As I mentioned in an interview answering a question about the nature of my line: “daily surface stretches by the nodes of recalled explosions”, when I was in Komarovo (at “Kurort” festival where poets were awarded with the prize named after Arkady Dragomoschenko in 2021, which I, fortunately or unfortunately, received), I mentioned this line during a fleeting conversation with a poet I knew, assuming that if everything around us would no longer wish to stay in its “recalled state”, that may be, this world ceases to be as such, but becomes something else, which has unfortunately happened. The world changed, ceasing to be world/peace.[1] But I have a goal, like many other people with similar spirit, it is to change, despite our obvious vulnerability, this often unfair, sometimes even intimidating order of things. I apply all my efforts to create new Kalmyk poetry and try to find young Kalmyk authors, and help people of other nations to find their places for poetic sayings, including inside the international context.

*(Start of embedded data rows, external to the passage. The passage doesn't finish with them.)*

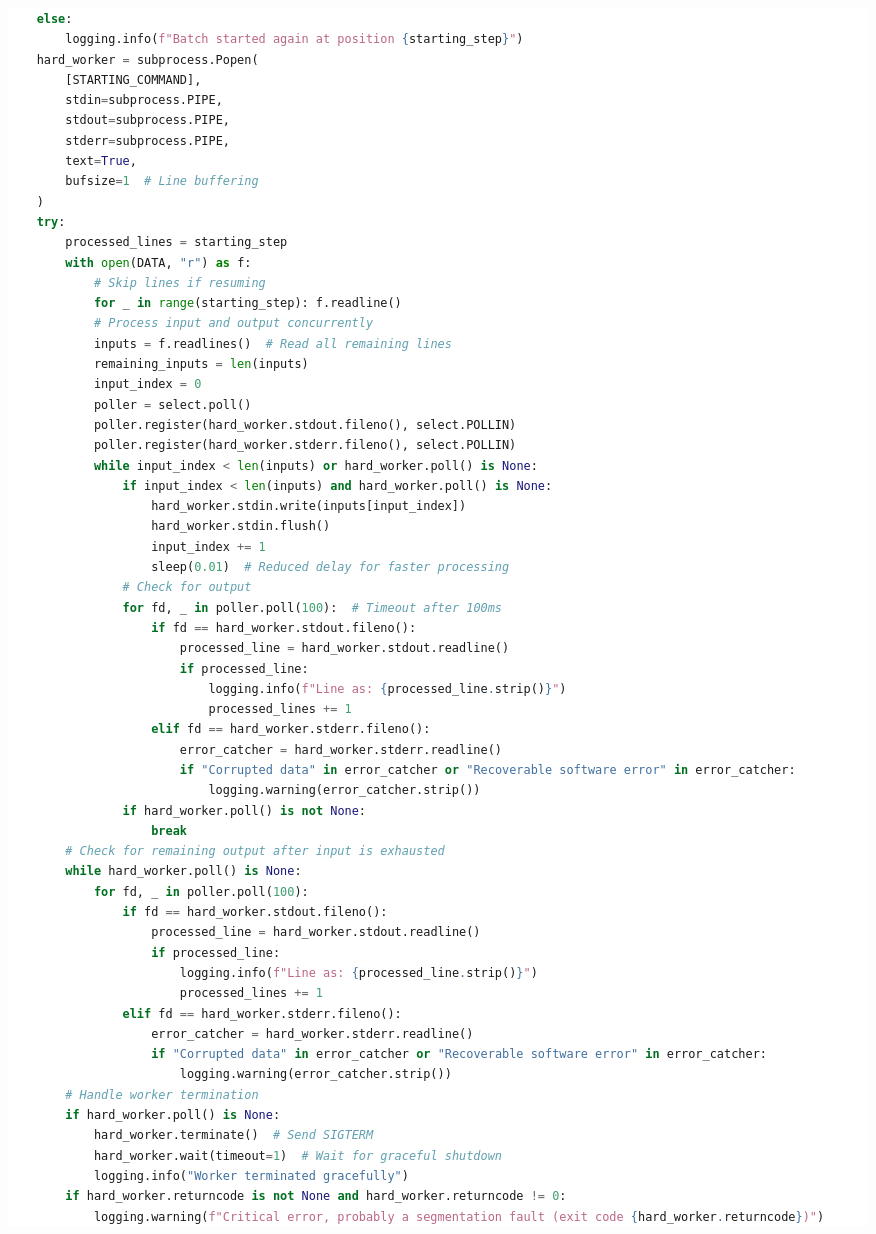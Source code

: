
 ```python
    else:
        logging.info(f"Batch started again at position {starting_step}")
    hard_worker = subprocess.Popen(
        [STARTING_COMMAND],
        stdin=subprocess.PIPE,
        stdout=subprocess.PIPE,
        stderr=subprocess.PIPE,
        text=True,
        bufsize=1  # Line buffering
    )
    try:
        processed_lines = starting_step
        with open(DATA, "r") as f:
            # Skip lines if resuming
            for _ in range(starting_step): f.readline()
            # Process input and output concurrently
            inputs = f.readlines()  # Read all remaining lines
            remaining_inputs = len(inputs)
            input_index = 0
            poller = select.poll()
            poller.register(hard_worker.stdout.fileno(), select.POLLIN)
            poller.register(hard_worker.stderr.fileno(), select.POLLIN)
            while input_index < len(inputs) or hard_worker.poll() is None:
                if input_index < len(inputs) and hard_worker.poll() is None:
                    hard_worker.stdin.write(inputs[input_index])
                    hard_worker.stdin.flush()
                    input_index += 1
                    sleep(0.01)  # Reduced delay for faster processing
                # Check for output
                for fd, _ in poller.poll(100):  # Timeout after 100ms
                    if fd == hard_worker.stdout.fileno():
                        processed_line = hard_worker.stdout.readline()
                        if processed_line:
                            logging.info(f"Line as: {processed_line.strip()}")
                            processed_lines += 1
                    elif fd == hard_worker.stderr.fileno():
                        error_catcher = hard_worker.stderr.readline()
                        if "Corrupted data" in error_catcher or "Recoverable software error" in error_catcher:
                            logging.warning(error_catcher.strip())
                if hard_worker.poll() is not None:
                    break
        # Check for remaining output after input is exhausted
        while hard_worker.poll() is None:
            for fd, _ in poller.poll(100):
                if fd == hard_worker.stdout.fileno():
                    processed_line = hard_worker.stdout.readline()
                    if processed_line:
                        logging.info(f"Line as: {processed_line.strip()}")
                        processed_lines += 1
                elif fd == hard_worker.stderr.fileno():
                    error_catcher = hard_worker.stderr.readline()
                    if "Corrupted data" in error_catcher or "Recoverable software error" in error_catcher:
                        logging.warning(error_catcher.strip())
        # Handle worker termination
        if hard_worker.poll() is None:
            hard_worker.terminate()  # Send SIGTERM
            hard_worker.wait(timeout=1)  # Wait for graceful shutdown
            logging.info("Worker terminated gracefully")
        if hard_worker.returncode is not None and hard_worker.returncode != 0:
            logging.warning(f"Critical error, probably a segmentation fault (exit code {hard_worker.returncode})")
```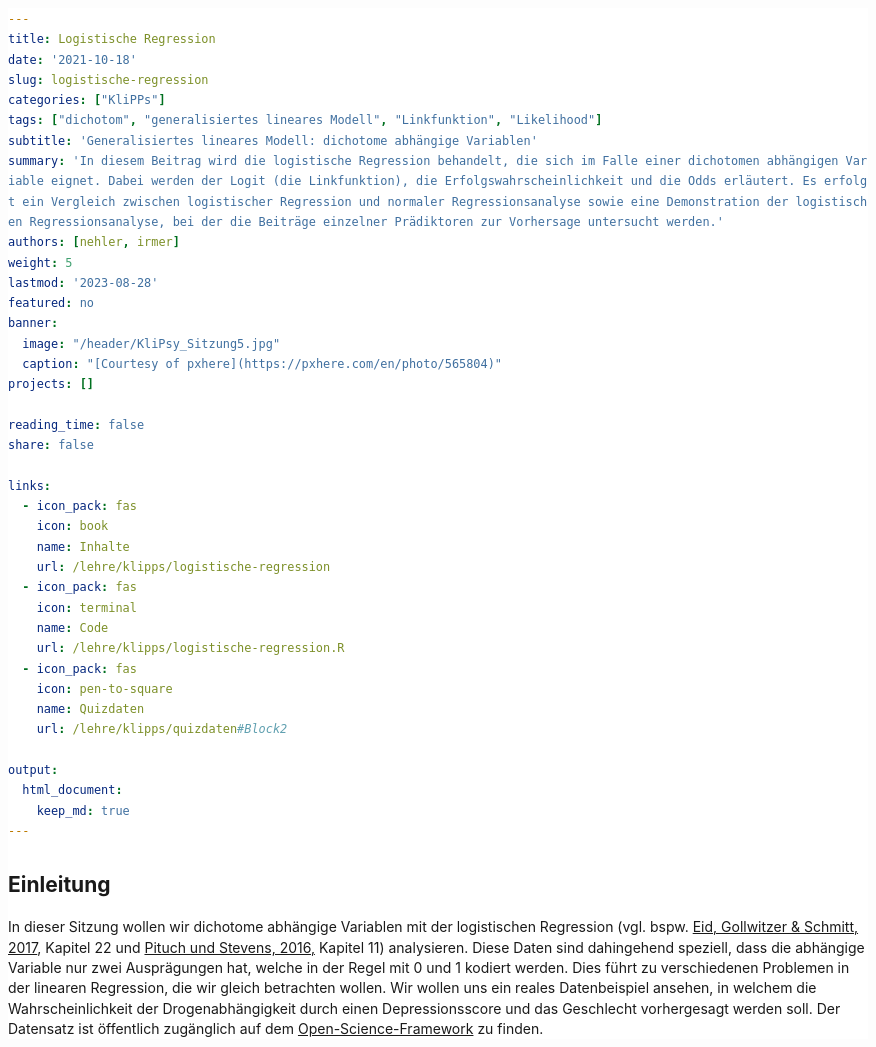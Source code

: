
 ```yaml
---
title: Logistische Regression
date: '2021-10-18'
slug: logistische-regression
categories: ["KliPPs"]
tags: ["dichotom", "generalisiertes lineares Modell", "Linkfunktion", "Likelihood"]
subtitle: 'Generalisiertes lineares Modell: dichotome abhängige Variablen'
summary: 'In diesem Beitrag wird die logistische Regression behandelt, die sich im Falle einer dichotomen abhängigen Variable eignet. Dabei werden der Logit (die Linkfunktion), die Erfolgswahrscheinlichkeit und die Odds erläutert. Es erfolgt ein Vergleich zwischen logistischer Regression und normaler Regressionsanalyse sowie eine Demonstration der logistischen Regressionsanalyse, bei der die Beiträge einzelner Prädiktoren zur Vorhersage untersucht werden.'
authors: [nehler, irmer]
weight: 5
lastmod: '2023-08-28'
featured: no
banner:
  image: "/header/KliPsy_Sitzung5.jpg"
  caption: "[Courtesy of pxhere](https://pxhere.com/en/photo/565804)"
projects: []

reading_time: false 
share: false

links:
  - icon_pack: fas
    icon: book
    name: Inhalte
    url: /lehre/klipps/logistische-regression
  - icon_pack: fas
    icon: terminal
    name: Code
    url: /lehre/klipps/logistische-regression.R
  - icon_pack: fas
    icon: pen-to-square
    name: Quizdaten
    url: /lehre/klipps/quizdaten#Block2

output:
  html_document:
    keep_md: true
---
```





## Einleitung
In dieser Sitzung wollen wir dichotome abhängige Variablen mit der logistischen Regression  (vgl. bspw. [Eid, Gollwitzer & Schmitt, 2017](https://ubffm.hds.hebis.de/Record/HEB366849158), Kapitel 22 und [Pituch und Stevens, 2016,](https://ubffm.hds.hebis.de/Record/HEB371183324) Kapitel 11) analysieren. Diese Daten sind dahingehend speziell, dass die abhängige Variable nur zwei Ausprägungen hat, welche in der Regel mit $0$ und $1$ kodiert werden. Dies führt zu verschiedenen Problemen in der linearen Regression, die wir gleich betrachten wollen. Wir wollen uns ein reales Datenbeispiel ansehen, in welchem die Wahrscheinlichkeit der Drogenabhängigkeit durch einen Depressionsscore und das Geschlecht vorhergesagt werden soll. Der Datensatz ist öffentlich zugänglich auf dem [Open-Science-Framework](https://osf.io/prc92/) zu finden.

[1] The word ”mir” in Russian means both ”world” and ”peace”

***

to my family.

dedicated to the kalmyks who suffered under political repression

i see in their eyes
how the crumbly pommels of trees
regain their color
halfway to earth
so little space
to become dead

and your wounds swirling in coagulating tightness
became as the grins of birds
corroding the sky with a bewitched suffocation
but now i let them go by the unquenchable wrath of the river like bread
to the choking: the gnawed-up shadow on your sleeve
-risen like a rejected stone||:
/like an affected inaccessibility/-
-/like a treasure that makes events repeat themselves/-/like an excess of vision/

: portending (vertical)
: deciphering (horizontal)

a furtive botanical ovary of lack’s rapt attention
stops coinciding with itself

is this not a despotic and brilliant closeness

frozen hands kiss the splintering
frozen hands are the butterflies of purity
the start of an already interrupted gesture
this is the dogma of gas

unscrewing as a total teeth-bared inapplicability
of the endlessly fragile night
tugging aside the shoulders
the elder mouth drinks up
with the melody of suddenly extinguished furnaces
still searches for his childhood

it’s always like the first time
we’ll become the periphery of your hearing
we’ll become the aftertaste of raw milk in the steppe
we’ll become such that now it will be worth forgetting us

but we won’t count as victims
hardly the kind people still expect
only the kind that time demands of us
we’ll become the elements

become the first wall
the second wall
the third and fourth wall
i suppose i was nearly wished on by you

***

tėpp•śәr*

For A. A. Razin

: the kinetics of expansiveness is limitlike :|: in relation to the radicality of the mode :|:
(of discovery) : |through recombinations of deflections| :interrupting the surroundings:
:trajectories of restoration are endless in deviations from them:
:this is lightness: prefiguring blinding silver|.|:::|:

1BR 29 sq m
prize the dream of mercury
what’s more, the heavens still exist
so that no one can grasp them

something better could be said of defeat
i was convinced of that
when the birds began to heal
and the bunches of black locust
tasted like adam’s childhood

* tėpp•śәr (lit. ‘dry misfortune’) – a traditional form of ritual suicide by hanging or self-immolation for the purpose of taking revenge on an enemy or demonstrating one’s innocence.